━━━━━ Data extracts ━━━━━

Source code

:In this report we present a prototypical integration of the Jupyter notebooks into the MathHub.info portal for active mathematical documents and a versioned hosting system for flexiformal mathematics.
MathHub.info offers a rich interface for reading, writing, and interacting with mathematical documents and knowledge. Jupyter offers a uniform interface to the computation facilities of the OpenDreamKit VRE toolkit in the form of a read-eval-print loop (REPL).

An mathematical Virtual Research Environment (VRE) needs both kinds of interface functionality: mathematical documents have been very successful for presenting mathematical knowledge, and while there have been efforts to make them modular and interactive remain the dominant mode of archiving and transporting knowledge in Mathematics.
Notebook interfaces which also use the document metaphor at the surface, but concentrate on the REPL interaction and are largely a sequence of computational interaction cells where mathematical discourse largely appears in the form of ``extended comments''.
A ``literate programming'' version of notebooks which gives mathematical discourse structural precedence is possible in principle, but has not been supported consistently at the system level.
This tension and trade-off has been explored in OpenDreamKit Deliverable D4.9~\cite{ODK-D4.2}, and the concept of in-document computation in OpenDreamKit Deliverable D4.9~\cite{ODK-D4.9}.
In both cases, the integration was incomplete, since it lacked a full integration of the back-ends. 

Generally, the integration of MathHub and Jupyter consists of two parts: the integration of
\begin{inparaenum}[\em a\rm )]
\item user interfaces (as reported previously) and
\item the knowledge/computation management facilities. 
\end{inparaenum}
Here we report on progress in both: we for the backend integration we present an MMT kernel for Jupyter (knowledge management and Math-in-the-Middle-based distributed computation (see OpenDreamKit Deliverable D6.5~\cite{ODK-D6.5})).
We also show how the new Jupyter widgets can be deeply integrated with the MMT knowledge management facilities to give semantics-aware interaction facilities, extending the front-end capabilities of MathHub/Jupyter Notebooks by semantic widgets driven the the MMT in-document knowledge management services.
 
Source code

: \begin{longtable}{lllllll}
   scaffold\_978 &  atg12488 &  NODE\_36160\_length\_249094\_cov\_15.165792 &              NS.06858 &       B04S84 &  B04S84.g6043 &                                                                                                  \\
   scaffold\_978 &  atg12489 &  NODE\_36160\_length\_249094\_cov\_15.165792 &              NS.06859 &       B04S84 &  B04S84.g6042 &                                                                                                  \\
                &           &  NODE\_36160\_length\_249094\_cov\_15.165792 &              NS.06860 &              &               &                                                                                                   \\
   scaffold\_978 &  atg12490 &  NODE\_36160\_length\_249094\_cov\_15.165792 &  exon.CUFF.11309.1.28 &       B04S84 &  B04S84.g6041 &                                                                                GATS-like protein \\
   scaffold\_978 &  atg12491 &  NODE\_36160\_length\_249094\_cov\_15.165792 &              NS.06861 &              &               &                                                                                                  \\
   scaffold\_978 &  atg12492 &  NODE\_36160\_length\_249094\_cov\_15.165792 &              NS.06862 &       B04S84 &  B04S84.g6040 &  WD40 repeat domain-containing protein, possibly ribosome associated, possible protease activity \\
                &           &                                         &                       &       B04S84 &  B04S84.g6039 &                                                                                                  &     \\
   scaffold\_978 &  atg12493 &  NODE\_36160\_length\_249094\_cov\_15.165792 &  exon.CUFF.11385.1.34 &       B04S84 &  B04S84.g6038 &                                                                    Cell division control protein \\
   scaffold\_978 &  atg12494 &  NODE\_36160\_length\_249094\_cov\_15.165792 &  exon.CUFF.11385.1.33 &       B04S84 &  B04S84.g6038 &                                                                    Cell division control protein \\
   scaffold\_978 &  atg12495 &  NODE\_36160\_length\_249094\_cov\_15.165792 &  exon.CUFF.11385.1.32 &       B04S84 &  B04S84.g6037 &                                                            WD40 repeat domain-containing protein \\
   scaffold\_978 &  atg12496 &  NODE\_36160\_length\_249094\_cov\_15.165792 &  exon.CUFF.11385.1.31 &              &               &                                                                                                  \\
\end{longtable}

━━━━━

Goal of the exercise >>
Whatever else the listing above holds, retype exactly only the lines from the one containing "Notebook interfaces which" to the one containing "This tension and", both ends kept.

Finished exercise >>
Notebook interfaces which also use the document metaphor at the surface, but concentrate on the REPL interaction and are largely a sequence of computational interaction cells where mathematical discourse largely appears in the form of ``extended comments''.
A ``literate programming'' version of notebooks which gives mathematical discourse structural precedence is possible in principle, but has not been supported consistently at the system level.
This tension and trade-off has been explored in OpenDreamKit Deliverable D4.9~\cite{ODK-D4.2}, and the concept of in-document computation in OpenDreamKit Deliverable D4.9~\cite{ODK-D4.9}.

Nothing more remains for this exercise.